Daniel Fuhrhop mahnte, dass sich die Politik auf das besinnen sollte, was vorhanden ist. „Wenn sie solche Gebäude abreißen, geben sie auch ein Stück Geschichte weg“, sagte er und erhielt viel Beifall aus dem Publikum.
Folker von Hagen beschrieb das Dilemma, in dem sich die Politik befindet. „Sie kaufen die Katze im Sack, denn sie wissen nicht, was in den Neubau hineinkommt.“
„Die Suche des Einzelhandels nach einer attraktiven Lage zerstört zugleich auch diese Lage“, sagte von Hagen in Anlehnung an die Tourismus-Theorie Hans Magnus Enzensbergers.
Wolfgang Sasse und Evelyn Goosmann waren sich einig darin, dass der Marktplatz attraktiv gestaltet werden muss. „Die Fassaden und Häuser am Marktplatz sind seit Jahren nicht mehr schön“, befand Goosmann.

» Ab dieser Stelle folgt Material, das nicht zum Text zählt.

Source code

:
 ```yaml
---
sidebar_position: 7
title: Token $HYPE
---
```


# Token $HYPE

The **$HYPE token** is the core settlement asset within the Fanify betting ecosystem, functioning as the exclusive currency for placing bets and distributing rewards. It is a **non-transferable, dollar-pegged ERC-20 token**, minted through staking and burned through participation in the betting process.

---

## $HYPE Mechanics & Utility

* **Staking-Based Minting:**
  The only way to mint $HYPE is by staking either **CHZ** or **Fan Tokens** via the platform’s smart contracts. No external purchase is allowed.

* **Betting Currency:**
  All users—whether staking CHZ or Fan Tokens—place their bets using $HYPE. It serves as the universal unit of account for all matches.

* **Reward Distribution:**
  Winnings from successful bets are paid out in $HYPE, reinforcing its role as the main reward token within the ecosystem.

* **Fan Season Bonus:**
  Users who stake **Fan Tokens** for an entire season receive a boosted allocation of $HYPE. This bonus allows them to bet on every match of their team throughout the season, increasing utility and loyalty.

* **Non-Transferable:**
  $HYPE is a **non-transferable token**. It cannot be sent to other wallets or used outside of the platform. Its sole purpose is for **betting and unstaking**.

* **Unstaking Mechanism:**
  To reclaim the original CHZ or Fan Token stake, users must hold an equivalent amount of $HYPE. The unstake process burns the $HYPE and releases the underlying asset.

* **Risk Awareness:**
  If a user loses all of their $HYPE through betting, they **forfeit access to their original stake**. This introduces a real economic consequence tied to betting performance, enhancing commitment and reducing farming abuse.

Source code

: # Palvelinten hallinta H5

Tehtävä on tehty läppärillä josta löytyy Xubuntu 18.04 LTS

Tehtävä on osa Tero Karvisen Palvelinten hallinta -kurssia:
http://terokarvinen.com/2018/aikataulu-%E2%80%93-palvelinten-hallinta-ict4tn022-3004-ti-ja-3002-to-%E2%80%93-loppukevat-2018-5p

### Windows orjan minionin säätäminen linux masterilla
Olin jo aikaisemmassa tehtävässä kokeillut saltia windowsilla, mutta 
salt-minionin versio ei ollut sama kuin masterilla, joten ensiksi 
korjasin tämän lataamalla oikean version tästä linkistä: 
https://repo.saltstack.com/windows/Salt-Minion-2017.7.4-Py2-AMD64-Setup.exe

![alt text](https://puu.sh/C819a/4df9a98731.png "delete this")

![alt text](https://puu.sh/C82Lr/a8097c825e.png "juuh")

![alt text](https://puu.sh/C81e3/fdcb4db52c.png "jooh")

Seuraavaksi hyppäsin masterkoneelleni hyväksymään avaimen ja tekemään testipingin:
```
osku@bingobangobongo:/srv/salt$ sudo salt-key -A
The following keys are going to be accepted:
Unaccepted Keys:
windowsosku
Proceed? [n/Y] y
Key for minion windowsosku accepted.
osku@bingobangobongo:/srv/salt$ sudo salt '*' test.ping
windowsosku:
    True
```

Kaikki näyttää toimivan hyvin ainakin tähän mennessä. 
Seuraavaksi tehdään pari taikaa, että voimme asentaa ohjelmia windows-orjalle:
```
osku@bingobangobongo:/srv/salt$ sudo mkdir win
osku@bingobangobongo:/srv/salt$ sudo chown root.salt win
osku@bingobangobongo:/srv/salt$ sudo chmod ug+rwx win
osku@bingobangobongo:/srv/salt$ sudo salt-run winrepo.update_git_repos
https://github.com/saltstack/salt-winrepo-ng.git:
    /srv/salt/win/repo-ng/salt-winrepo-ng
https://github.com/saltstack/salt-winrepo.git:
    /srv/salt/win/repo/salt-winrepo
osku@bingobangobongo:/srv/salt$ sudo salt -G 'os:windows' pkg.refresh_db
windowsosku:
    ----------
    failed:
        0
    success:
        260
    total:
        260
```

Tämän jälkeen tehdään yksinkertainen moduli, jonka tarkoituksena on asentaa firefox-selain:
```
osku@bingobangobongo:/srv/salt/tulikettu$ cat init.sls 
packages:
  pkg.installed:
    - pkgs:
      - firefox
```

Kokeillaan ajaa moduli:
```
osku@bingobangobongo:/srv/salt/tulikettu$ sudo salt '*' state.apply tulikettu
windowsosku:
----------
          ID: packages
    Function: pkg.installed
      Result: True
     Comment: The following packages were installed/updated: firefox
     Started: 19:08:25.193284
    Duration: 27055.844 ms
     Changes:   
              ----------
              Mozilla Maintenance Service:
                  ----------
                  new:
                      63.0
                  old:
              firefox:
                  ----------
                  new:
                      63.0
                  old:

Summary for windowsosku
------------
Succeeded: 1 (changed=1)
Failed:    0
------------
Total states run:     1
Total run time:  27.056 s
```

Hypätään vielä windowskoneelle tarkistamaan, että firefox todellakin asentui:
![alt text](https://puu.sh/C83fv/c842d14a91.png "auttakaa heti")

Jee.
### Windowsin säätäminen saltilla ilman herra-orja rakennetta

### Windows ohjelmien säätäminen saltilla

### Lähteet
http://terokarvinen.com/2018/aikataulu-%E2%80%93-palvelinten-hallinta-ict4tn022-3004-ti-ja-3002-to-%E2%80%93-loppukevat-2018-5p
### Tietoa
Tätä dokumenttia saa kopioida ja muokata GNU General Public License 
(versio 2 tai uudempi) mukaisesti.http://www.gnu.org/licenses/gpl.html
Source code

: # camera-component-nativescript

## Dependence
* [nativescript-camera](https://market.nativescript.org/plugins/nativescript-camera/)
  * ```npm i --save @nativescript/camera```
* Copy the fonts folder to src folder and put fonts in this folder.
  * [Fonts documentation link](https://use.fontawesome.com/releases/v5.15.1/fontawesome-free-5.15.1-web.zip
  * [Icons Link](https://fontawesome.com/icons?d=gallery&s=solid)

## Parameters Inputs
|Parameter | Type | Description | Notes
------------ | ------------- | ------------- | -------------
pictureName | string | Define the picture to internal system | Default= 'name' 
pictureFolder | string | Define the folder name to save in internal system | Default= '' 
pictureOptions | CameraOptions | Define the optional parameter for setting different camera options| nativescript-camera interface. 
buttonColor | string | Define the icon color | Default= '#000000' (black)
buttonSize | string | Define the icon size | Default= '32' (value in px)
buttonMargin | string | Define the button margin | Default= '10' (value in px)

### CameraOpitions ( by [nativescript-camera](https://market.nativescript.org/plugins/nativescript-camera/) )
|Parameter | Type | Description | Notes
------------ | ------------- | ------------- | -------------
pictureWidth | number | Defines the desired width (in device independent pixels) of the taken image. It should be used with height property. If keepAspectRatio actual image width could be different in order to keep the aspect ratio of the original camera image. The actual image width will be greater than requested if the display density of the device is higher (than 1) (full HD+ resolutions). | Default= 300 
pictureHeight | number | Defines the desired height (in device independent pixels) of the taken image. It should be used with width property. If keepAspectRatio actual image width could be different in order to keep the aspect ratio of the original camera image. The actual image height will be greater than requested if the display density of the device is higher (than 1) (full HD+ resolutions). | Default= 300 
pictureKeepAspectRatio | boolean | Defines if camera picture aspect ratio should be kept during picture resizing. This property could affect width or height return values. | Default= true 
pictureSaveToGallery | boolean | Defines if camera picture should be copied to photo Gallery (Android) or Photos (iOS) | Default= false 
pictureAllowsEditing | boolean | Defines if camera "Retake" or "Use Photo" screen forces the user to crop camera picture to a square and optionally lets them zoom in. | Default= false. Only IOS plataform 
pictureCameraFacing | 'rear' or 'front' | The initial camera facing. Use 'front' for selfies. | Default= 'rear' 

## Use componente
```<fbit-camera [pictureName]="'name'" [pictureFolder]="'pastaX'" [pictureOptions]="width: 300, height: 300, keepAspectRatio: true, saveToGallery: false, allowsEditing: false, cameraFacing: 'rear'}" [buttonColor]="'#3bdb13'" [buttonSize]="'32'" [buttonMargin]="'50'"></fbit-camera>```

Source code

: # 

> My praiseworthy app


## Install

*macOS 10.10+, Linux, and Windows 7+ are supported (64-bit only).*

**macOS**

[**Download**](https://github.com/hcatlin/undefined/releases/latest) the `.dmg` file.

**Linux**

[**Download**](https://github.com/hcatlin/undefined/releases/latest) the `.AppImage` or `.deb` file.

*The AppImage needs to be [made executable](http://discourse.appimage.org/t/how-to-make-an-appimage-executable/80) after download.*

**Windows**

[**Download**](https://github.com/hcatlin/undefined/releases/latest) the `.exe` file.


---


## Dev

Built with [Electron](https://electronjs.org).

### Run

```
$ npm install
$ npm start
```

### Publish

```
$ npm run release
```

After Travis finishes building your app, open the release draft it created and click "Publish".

Kreszentia Flauger wiederum hielt einen Neubau weder städteplanerisch noch für die Bürgerinnen und Bürger sinnvoll. Traute Sandkuhl dagegen wollte keine „Maskeradenarchitektur“, bei der Historisches vorgegaukelt wird.
Der Forderung nach einem Mitspracherecht der Politik bei der Vermietung des möglichen neuen Einzelhandelsobjektes erteilten gleiche mehrere Redner eine Absage. Dies sei einzig und allein Sache des Investors. Dieses saß zwar unter den Zuhörer, meldete sich jedoch nicht persönlich zu Wort und erhielt auch kein Rederecht.
Gespannt darf man jetzt auf die angekündigten Planzeichnungen für den Neubau warten. Diese sollen in einer der nächsten Sitzungen des Fachausschusses vorgestellt und dann in einer weiteren öffentlichen Veranstaltung auch den Bürgerinnen und Bürgern präsentiert werden.